### [EXERCISE DATA]
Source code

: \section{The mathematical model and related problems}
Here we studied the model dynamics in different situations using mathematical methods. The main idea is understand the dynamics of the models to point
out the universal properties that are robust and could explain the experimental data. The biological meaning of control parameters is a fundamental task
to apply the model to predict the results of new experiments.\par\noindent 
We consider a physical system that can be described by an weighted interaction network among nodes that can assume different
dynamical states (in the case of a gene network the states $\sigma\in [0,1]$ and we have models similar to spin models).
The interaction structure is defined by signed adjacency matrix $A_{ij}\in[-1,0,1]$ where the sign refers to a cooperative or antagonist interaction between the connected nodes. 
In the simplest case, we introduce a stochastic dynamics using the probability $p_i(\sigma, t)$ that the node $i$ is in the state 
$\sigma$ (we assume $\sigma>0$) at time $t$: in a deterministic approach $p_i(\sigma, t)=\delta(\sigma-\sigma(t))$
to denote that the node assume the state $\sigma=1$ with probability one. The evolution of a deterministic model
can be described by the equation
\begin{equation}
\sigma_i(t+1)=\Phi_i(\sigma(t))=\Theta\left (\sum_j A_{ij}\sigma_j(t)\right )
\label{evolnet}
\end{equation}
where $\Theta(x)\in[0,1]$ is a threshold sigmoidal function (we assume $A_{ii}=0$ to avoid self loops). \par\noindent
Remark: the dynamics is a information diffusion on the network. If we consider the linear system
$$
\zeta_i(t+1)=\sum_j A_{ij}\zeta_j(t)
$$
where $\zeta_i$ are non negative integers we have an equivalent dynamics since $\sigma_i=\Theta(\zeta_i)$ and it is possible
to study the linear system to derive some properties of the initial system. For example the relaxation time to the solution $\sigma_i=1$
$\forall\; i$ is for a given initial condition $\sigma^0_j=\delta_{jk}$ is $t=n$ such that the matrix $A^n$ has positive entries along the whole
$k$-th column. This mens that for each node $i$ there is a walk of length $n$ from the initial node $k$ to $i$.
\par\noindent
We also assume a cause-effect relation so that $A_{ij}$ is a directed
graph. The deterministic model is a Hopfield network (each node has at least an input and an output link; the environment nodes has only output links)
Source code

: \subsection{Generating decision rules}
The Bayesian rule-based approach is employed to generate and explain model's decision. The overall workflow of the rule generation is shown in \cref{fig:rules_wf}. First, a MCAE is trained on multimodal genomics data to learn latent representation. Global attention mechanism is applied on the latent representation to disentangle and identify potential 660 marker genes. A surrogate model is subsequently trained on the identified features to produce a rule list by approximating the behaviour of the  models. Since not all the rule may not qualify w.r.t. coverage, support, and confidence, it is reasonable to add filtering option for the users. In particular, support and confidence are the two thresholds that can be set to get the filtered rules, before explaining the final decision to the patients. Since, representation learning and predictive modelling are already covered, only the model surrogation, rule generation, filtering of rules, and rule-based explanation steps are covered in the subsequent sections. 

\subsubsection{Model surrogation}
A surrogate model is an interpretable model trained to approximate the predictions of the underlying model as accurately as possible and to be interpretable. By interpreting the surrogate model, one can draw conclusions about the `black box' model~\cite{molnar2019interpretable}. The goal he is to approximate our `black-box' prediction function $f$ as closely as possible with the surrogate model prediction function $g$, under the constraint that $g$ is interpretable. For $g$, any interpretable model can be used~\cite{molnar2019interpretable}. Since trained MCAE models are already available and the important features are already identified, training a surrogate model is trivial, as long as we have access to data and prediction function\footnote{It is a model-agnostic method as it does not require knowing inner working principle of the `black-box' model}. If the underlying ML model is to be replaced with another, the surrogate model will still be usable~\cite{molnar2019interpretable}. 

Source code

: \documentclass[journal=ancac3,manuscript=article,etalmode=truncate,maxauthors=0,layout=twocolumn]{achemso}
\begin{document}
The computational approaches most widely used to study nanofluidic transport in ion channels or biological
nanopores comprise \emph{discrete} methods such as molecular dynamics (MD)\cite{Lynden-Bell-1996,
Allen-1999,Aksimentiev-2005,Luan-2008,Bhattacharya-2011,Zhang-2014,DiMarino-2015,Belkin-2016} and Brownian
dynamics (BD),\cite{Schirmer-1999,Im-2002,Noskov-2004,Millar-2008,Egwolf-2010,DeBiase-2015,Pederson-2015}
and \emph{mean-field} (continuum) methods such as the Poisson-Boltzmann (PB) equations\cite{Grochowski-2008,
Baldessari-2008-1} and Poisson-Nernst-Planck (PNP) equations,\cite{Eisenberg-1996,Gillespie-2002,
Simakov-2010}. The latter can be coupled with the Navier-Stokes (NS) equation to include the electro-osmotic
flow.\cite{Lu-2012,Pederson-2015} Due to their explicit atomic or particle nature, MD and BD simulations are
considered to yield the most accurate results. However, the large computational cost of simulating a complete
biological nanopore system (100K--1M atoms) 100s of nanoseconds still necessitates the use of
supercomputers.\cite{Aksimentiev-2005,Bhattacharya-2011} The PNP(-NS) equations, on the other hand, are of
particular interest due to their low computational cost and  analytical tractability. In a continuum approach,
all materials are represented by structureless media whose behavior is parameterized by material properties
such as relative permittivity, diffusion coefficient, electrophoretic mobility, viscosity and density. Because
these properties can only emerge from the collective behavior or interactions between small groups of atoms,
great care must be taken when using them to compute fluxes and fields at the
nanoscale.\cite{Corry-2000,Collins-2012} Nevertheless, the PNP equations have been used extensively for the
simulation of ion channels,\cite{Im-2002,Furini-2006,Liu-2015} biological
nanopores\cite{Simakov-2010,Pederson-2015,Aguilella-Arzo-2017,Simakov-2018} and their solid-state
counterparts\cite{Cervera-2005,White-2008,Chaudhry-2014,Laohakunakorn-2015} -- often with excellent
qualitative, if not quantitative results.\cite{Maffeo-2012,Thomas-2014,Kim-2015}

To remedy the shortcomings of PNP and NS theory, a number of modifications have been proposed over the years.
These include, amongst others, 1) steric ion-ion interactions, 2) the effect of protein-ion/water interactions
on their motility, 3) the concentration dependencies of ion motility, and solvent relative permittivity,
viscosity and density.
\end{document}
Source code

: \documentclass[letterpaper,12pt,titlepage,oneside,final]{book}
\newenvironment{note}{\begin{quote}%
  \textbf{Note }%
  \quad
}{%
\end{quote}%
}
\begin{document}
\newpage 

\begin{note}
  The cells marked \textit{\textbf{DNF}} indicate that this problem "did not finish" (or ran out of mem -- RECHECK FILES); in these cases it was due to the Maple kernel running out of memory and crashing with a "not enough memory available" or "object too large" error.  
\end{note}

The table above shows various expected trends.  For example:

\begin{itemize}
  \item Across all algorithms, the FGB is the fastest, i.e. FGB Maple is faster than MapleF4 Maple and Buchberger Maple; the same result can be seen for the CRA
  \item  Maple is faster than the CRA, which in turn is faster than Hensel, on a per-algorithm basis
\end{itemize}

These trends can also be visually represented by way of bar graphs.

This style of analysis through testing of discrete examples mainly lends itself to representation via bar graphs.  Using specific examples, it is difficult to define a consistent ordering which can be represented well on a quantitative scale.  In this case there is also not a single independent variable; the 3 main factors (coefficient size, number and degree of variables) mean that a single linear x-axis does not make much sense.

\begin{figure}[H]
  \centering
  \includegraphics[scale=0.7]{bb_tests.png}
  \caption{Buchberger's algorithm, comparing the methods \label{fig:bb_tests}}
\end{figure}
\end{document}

### [TO DO]
Repeat every line of the listing without a single difference.

### [OUTPUT OF THE TASK]
Source code

: \section{The mathematical model and related problems}
Here we studied the model dynamics in different situations using mathematical methods. The main idea is understand the dynamics of the models to point
out the universal properties that are robust and could explain the experimental data. The biological meaning of control parameters is a fundamental task
to apply the model to predict the results of new experiments.\par\noindent 
We consider a physical system that can be described by an weighted interaction network among nodes that can assume different
dynamical states (in the case of a gene network the states $\sigma\in [0,1]$ and we have models similar to spin models).
The interaction structure is defined by signed adjacency matrix $A_{ij}\in[-1,0,1]$ where the sign refers to a cooperative or antagonist interaction between the connected nodes. 
In the simplest case, we introduce a stochastic dynamics using the probability $p_i(\sigma, t)$ that the node $i$ is in the state 
$\sigma$ (we assume $\sigma>0$) at time $t$: in a deterministic approach $p_i(\sigma, t)=\delta(\sigma-\sigma(t))$
to denote that the node assume the state $\sigma=1$ with probability one. The evolution of a deterministic model
can be described by the equation
\begin{equation}
\sigma_i(t+1)=\Phi_i(\sigma(t))=\Theta\left (\sum_j A_{ij}\sigma_j(t)\right )
\label{evolnet}
\end{equation}
where $\Theta(x)\in[0,1]$ is a threshold sigmoidal function (we assume $A_{ii}=0$ to avoid self loops). \par\noindent
Remark: the dynamics is a information diffusion on the network. If we consider the linear system
$$
\zeta_i(t+1)=\sum_j A_{ij}\zeta_j(t)
$$
where $\zeta_i$ are non negative integers we have an equivalent dynamics since $\sigma_i=\Theta(\zeta_i)$ and it is possible
to study the linear system to derive some properties of the initial system. For example the relaxation time to the solution $\sigma_i=1$
$\forall\; i$ is for a given initial condition $\sigma^0_j=\delta_{jk}$ is $t=n$ such that the matrix $A^n$ has positive entries along the whole
$k$-th column. This mens that for each node $i$ there is a walk of length $n$ from the initial node $k$ to $i$.
\par\noindent
We also assume a cause-effect relation so that $A_{ij}$ is a directed
graph. The deterministic model is a Hopfield network (each node has at least an input and an output link; the environment nodes has only output links)
Source code

: \subsection{Generating decision rules}
The Bayesian rule-based approach is employed to generate and explain model's decision. The overall workflow of the rule generation is shown in \cref{fig:rules_wf}. First, a MCAE is trained on multimodal genomics data to learn latent representation. Global attention mechanism is applied on the latent representation to disentangle and identify potential 660 marker genes. A surrogate model is subsequently trained on the identified features to produce a rule list by approximating the behaviour of the  models. Since not all the rule may not qualify w.r.t. coverage, support, and confidence, it is reasonable to add filtering option for the users. In particular, support and confidence are the two thresholds that can be set to get the filtered rules, before explaining the final decision to the patients. Since, representation learning and predictive modelling are already covered, only the model surrogation, rule generation, filtering of rules, and rule-based explanation steps are covered in the subsequent sections. 

\subsubsection{Model surrogation}
A surrogate model is an interpretable model trained to approximate the predictions of the underlying model as accurately as possible and to be interpretable. By interpreting the surrogate model, one can draw conclusions about the `black box' model~\cite{molnar2019interpretable}. The goal he is to approximate our `black-box' prediction function $f$ as closely as possible with the surrogate model prediction function $g$, under the constraint that $g$ is interpretable. For $g$, any interpretable model can be used~\cite{molnar2019interpretable}. Since trained MCAE models are already available and the important features are already identified, training a surrogate model is trivial, as long as we have access to data and prediction function\footnote{It is a model-agnostic method as it does not require knowing inner working principle of the `black-box' model}. If the underlying ML model is to be replaced with another, the surrogate model will still be usable~\cite{molnar2019interpretable}. 

Source code

: \documentclass[journal=ancac3,manuscript=article,etalmode=truncate,maxauthors=0,layout=twocolumn]{achemso}
\begin{document}
The computational approaches most widely used to study nanofluidic transport in ion channels or biological
nanopores comprise \emph{discrete} methods such as molecular dynamics (MD)\cite{Lynden-Bell-1996,
Allen-1999,Aksimentiev-2005,Luan-2008,Bhattacharya-2011,Zhang-2014,DiMarino-2015,Belkin-2016} and Brownian
dynamics (BD),\cite{Schirmer-1999,Im-2002,Noskov-2004,Millar-2008,Egwolf-2010,DeBiase-2015,Pederson-2015}
and \emph{mean-field} (continuum) methods such as the Poisson-Boltzmann (PB) equations\cite{Grochowski-2008,
Baldessari-2008-1} and Poisson-Nernst-Planck (PNP) equations,\cite{Eisenberg-1996,Gillespie-2002,
Simakov-2010}. The latter can be coupled with the Navier-Stokes (NS) equation to include the electro-osmotic
flow.\cite{Lu-2012,Pederson-2015} Due to their explicit atomic or particle nature, MD and BD simulations are
considered to yield the most accurate results. However, the large computational cost of simulating a complete
biological nanopore system (100K--1M atoms) 100s of nanoseconds still necessitates the use of
supercomputers.\cite{Aksimentiev-2005,Bhattacharya-2011} The PNP(-NS) equations, on the other hand, are of
particular interest due to their low computational cost and  analytical tractability. In a continuum approach,
all materials are represented by structureless media whose behavior is parameterized by material properties
such as relative permittivity, diffusion coefficient, electrophoretic mobility, viscosity and density. Because
these properties can only emerge from the collective behavior or interactions between small groups of atoms,
great care must be taken when using them to compute fluxes and fields at the
nanoscale.\cite{Corry-2000,Collins-2012} Nevertheless, the PNP equations have been used extensively for the
simulation of ion channels,\cite{Im-2002,Furini-2006,Liu-2015} biological
nanopores\cite{Simakov-2010,Pederson-2015,Aguilella-Arzo-2017,Simakov-2018} and their solid-state
counterparts\cite{Cervera-2005,White-2008,Chaudhry-2014,Laohakunakorn-2015} -- often with excellent
qualitative, if not quantitative results.\cite{Maffeo-2012,Thomas-2014,Kim-2015}

To remedy the shortcomings of PNP and NS theory, a number of modifications have been proposed over the years.
These include, amongst others, 1) steric ion-ion interactions, 2) the effect of protein-ion/water interactions
on their motility, 3) the concentration dependencies of ion motility, and solvent relative permittivity,
viscosity and density.
\end{document}
Source code

: \documentclass[letterpaper,12pt,titlepage,oneside,final]{book}
\newenvironment{note}{\begin{quote}%
  \textbf{Note }%
  \quad
}{%
\end{quote}%
}
\begin{document}
\newpage 

\begin{note}
  The cells marked \textit{\textbf{DNF}} indicate that this problem "did not finish" (or ran out of mem -- RECHECK FILES); in these cases it was due to the Maple kernel running out of memory and crashing with a "not enough memory available" or "object too large" error.  
\end{note}

The table above shows various expected trends.  For example:

\begin{itemize}
  \item Across all algorithms, the FGB is the fastest, i.e. FGB Maple is faster than MapleF4 Maple and Buchberger Maple; the same result can be seen for the CRA
  \item  Maple is faster than the CRA, which in turn is faster than Hensel, on a per-algorithm basis
\end{itemize}

These trends can also be visually represented by way of bar graphs.

This style of analysis through testing of discrete examples mainly lends itself to representation via bar graphs.  Using specific examples, it is difficult to define a consistent ordering which can be represented well on a quantitative scale.  In this case there is also not a single independent variable; the 3 main factors (coefficient size, number and degree of variables) mean that a single linear x-axis does not make much sense.

\begin{figure}[H]
  \centering
  \includegraphics[scale=0.7]{bb_tests.png}
  \caption{Buchberger's algorithm, comparing the methods \label{fig:bb_tests}}
\end{figure}
\end{document}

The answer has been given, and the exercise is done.